▸ **Goal of the exercise**: All lines of the records below that contain the word "interfacce" must be listed.
━━ Supplied material ━━
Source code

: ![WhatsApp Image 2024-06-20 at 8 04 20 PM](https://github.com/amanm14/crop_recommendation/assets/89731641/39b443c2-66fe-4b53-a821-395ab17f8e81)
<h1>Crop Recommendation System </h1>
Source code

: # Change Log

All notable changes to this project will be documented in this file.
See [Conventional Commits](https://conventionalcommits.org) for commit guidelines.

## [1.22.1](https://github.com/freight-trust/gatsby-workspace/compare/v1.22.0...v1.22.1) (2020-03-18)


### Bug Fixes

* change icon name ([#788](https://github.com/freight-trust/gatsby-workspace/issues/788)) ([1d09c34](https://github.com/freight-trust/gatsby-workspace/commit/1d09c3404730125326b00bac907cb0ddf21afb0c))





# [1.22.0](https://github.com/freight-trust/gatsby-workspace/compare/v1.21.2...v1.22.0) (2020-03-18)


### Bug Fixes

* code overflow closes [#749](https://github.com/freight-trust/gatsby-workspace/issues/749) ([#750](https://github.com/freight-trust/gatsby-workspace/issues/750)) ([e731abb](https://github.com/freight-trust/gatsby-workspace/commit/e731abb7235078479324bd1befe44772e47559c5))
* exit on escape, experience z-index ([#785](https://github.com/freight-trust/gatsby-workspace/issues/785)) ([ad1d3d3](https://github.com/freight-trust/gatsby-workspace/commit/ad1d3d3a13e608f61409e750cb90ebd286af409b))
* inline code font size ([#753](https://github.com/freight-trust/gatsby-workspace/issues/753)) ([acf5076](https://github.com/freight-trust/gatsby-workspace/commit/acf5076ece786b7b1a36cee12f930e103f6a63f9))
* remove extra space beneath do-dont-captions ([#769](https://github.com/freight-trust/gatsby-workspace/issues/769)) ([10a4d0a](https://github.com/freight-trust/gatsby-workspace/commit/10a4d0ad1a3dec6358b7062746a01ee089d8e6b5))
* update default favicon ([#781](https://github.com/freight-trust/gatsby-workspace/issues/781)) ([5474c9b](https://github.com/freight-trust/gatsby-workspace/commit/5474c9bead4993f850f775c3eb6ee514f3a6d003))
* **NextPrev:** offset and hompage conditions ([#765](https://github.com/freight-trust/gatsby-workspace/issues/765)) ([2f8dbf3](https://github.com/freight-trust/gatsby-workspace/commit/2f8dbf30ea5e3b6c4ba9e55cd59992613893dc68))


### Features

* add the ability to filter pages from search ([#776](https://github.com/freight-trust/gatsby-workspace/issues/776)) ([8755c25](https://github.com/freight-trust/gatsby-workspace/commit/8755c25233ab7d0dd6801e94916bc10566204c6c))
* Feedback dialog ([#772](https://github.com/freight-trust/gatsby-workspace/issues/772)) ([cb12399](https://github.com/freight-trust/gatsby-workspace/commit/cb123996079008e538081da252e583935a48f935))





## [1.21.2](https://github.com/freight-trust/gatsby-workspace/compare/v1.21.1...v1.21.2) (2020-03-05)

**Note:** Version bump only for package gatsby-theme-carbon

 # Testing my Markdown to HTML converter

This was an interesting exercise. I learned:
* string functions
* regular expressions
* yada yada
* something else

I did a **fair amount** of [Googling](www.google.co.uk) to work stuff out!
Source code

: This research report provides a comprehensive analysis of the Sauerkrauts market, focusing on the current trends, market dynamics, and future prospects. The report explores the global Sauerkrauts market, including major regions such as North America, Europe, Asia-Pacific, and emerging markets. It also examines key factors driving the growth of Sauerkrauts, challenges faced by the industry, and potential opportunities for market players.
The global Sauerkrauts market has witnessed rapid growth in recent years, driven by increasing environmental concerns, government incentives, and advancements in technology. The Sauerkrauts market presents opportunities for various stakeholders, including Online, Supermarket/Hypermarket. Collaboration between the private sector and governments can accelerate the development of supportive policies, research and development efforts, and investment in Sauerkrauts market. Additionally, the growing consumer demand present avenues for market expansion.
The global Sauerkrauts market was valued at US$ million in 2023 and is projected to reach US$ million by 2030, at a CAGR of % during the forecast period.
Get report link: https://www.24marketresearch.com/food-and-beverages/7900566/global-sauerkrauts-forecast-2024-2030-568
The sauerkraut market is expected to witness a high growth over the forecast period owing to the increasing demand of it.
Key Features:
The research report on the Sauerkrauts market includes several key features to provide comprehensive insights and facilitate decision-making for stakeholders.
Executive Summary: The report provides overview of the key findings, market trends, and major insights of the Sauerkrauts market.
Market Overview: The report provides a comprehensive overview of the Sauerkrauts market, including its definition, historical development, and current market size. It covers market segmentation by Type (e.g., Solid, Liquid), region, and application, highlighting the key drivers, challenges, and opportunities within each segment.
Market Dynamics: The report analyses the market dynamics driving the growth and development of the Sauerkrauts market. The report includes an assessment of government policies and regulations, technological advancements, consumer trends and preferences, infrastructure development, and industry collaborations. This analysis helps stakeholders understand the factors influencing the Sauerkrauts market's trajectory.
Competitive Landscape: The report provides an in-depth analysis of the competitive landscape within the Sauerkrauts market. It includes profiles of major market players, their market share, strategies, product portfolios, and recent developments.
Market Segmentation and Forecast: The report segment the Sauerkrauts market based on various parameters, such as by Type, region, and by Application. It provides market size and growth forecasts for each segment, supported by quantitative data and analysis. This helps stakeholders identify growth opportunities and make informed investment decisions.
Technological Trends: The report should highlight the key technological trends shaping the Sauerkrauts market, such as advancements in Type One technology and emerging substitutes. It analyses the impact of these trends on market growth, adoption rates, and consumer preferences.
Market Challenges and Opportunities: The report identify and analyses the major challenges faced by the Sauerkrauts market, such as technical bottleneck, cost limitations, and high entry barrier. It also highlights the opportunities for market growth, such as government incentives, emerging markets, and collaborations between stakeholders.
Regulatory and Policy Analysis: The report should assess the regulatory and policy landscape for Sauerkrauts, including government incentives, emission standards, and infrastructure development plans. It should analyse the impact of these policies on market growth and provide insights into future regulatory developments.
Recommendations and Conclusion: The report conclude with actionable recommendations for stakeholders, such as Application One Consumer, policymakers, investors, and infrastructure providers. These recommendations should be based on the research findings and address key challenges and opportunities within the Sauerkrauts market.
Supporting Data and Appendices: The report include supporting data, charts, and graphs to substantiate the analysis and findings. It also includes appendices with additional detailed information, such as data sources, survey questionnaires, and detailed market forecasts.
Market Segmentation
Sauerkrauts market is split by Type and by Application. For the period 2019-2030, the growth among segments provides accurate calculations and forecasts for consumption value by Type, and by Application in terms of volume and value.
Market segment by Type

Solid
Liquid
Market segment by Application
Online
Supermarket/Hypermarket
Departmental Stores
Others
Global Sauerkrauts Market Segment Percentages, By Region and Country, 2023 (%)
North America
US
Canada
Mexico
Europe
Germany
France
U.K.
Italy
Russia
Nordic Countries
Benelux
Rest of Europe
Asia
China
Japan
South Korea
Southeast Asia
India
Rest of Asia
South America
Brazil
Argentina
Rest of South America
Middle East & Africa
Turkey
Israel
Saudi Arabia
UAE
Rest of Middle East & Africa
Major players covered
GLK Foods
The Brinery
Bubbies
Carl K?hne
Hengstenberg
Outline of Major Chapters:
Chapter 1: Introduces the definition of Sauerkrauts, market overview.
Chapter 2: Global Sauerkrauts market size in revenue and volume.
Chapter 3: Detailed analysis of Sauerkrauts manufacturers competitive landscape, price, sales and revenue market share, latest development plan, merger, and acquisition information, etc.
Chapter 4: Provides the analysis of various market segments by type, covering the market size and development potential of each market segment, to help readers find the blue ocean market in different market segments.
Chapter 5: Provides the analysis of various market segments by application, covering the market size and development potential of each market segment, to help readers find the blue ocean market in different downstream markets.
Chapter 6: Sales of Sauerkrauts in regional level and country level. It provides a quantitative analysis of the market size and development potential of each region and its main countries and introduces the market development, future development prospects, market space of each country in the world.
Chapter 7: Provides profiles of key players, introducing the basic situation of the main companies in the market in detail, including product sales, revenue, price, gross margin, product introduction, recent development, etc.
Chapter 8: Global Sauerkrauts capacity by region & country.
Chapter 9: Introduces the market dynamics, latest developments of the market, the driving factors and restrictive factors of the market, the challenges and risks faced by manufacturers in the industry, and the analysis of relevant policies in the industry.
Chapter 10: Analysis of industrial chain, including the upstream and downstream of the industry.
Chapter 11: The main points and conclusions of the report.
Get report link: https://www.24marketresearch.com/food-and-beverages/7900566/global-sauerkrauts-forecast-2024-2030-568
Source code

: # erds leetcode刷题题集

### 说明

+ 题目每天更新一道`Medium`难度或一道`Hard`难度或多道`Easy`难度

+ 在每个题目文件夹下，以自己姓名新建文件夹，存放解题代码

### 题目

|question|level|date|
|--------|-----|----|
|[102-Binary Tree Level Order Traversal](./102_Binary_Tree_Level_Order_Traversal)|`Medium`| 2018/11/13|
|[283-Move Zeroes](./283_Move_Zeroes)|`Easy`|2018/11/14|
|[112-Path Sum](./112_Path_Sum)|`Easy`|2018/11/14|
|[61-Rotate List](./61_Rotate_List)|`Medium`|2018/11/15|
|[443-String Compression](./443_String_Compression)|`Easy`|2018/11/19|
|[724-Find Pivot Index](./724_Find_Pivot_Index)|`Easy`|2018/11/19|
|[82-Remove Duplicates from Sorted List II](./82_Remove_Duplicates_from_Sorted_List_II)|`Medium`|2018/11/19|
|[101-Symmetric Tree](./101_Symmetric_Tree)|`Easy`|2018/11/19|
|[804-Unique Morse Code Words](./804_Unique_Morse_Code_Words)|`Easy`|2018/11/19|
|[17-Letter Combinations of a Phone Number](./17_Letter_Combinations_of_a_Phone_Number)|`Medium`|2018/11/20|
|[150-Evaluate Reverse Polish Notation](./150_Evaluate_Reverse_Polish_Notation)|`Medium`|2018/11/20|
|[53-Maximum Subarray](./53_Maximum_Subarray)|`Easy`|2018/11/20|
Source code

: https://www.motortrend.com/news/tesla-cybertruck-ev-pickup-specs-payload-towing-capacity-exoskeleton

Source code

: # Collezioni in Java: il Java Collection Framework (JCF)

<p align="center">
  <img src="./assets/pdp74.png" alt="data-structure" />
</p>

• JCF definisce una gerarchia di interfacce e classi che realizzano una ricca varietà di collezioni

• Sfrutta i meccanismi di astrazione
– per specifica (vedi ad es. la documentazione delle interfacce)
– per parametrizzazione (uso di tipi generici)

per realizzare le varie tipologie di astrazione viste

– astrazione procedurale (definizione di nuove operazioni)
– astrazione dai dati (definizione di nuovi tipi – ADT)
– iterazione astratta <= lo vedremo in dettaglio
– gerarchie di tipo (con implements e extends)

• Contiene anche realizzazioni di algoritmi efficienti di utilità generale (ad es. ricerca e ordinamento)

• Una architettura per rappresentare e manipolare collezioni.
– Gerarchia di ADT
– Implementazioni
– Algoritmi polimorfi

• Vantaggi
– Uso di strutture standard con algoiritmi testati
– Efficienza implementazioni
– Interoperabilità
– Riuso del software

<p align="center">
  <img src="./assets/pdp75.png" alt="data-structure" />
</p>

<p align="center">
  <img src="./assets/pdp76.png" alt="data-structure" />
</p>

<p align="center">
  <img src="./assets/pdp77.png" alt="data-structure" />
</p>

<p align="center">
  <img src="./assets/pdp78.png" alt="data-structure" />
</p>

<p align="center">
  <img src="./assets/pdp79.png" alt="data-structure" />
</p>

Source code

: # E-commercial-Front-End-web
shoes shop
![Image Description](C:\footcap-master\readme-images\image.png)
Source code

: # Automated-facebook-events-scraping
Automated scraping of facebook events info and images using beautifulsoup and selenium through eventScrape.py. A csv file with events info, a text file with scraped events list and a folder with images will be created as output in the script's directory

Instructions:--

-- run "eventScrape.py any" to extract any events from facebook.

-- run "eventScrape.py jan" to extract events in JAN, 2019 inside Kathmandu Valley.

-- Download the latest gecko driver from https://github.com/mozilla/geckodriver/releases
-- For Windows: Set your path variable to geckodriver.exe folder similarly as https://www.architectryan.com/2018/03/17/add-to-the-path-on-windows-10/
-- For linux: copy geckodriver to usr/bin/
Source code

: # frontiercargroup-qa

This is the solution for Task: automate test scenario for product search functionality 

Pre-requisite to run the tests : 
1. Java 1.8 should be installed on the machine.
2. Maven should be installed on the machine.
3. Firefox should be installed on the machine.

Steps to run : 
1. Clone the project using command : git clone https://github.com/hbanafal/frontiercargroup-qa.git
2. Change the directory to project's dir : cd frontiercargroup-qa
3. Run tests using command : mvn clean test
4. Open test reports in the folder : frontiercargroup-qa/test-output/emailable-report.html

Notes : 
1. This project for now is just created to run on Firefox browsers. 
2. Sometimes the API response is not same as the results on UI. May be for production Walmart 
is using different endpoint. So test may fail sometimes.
━━━
▸ **Task response**:
• JCF definisce una gerarchia di interfacce e classi che realizzano una ricca varietà di collezioni
– per specifica (vedi ad es. la documentazione delle interfacce)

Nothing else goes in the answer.